Which lines of the listing hold the string "names"? Show each of them.

----

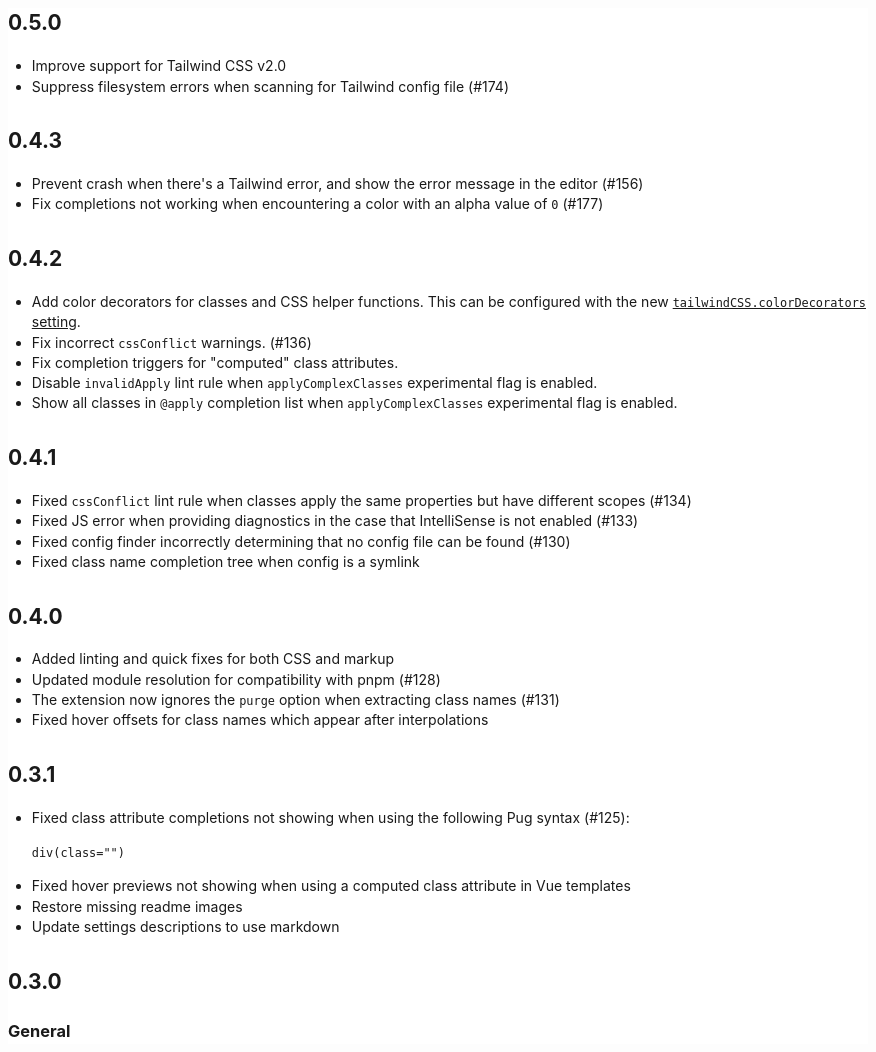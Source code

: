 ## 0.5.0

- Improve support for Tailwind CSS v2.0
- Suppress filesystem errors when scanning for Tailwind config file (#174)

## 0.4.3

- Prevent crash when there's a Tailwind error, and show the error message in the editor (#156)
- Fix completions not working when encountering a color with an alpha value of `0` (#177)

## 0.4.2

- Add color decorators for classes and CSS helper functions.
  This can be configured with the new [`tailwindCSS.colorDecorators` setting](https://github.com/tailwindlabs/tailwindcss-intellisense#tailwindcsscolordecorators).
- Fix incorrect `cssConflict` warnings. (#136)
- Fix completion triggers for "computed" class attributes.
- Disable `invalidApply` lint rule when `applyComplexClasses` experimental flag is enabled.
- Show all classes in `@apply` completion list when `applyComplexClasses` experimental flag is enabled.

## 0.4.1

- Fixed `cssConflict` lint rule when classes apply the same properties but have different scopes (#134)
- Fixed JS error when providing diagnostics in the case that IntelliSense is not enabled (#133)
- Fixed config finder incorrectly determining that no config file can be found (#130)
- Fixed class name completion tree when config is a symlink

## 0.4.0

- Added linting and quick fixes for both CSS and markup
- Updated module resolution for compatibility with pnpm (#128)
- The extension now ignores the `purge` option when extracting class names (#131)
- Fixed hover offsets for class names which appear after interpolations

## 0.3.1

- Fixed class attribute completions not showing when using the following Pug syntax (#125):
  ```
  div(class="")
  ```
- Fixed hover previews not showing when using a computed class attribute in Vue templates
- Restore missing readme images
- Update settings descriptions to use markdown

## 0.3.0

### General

----

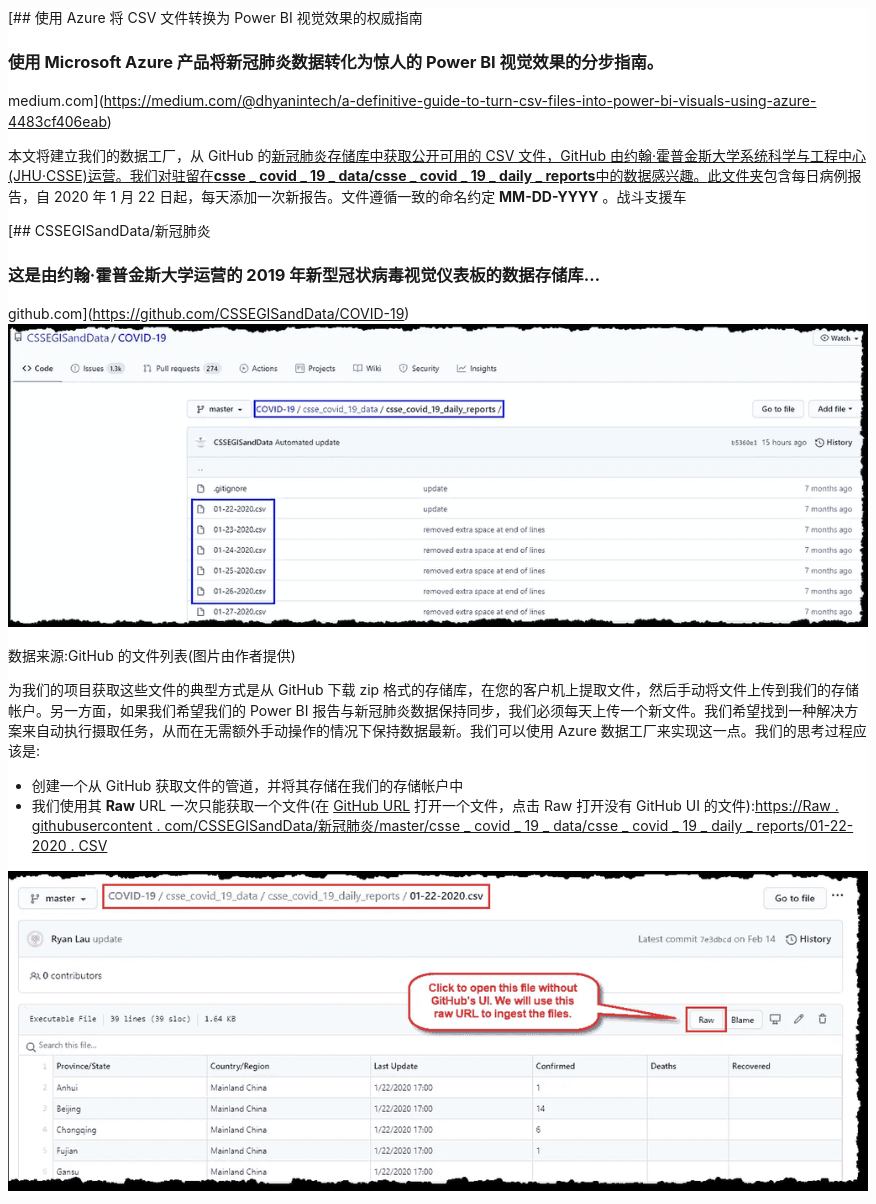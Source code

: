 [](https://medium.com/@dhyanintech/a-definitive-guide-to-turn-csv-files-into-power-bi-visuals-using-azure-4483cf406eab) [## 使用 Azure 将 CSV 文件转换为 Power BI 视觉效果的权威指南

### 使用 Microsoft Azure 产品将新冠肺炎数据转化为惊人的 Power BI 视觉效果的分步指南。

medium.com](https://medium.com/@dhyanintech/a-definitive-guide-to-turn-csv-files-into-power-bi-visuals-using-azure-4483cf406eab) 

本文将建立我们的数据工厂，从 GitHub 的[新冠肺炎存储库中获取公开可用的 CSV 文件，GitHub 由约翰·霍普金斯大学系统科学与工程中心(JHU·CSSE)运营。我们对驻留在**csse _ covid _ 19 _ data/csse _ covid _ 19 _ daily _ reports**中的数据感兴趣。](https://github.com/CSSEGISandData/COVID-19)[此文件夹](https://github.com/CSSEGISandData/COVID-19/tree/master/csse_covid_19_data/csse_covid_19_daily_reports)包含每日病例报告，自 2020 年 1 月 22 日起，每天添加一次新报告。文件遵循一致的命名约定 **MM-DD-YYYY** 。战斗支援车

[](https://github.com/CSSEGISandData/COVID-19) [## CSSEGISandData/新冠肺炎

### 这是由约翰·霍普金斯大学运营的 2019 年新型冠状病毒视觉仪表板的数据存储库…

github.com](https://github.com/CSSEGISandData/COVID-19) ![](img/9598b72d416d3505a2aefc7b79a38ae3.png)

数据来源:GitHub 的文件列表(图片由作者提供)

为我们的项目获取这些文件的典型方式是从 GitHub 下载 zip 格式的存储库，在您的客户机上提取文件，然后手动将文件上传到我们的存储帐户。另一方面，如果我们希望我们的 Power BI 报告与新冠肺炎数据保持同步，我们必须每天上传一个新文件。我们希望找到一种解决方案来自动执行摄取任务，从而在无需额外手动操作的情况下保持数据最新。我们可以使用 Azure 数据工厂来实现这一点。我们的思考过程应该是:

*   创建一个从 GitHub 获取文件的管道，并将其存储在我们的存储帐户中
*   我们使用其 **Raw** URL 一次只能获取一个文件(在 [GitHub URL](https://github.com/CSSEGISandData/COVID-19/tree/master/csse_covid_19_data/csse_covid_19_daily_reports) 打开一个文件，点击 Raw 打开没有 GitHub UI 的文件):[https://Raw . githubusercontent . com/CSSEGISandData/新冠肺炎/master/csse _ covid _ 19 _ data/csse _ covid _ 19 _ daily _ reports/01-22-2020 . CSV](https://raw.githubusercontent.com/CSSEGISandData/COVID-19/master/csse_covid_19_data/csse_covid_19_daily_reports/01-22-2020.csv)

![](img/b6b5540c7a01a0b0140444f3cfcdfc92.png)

----

### EXERCISE ANSWER
- The extension now ignores the `purge` option when extracting class names (#131)
- Fixed hover offsets for class names which appear after interpolations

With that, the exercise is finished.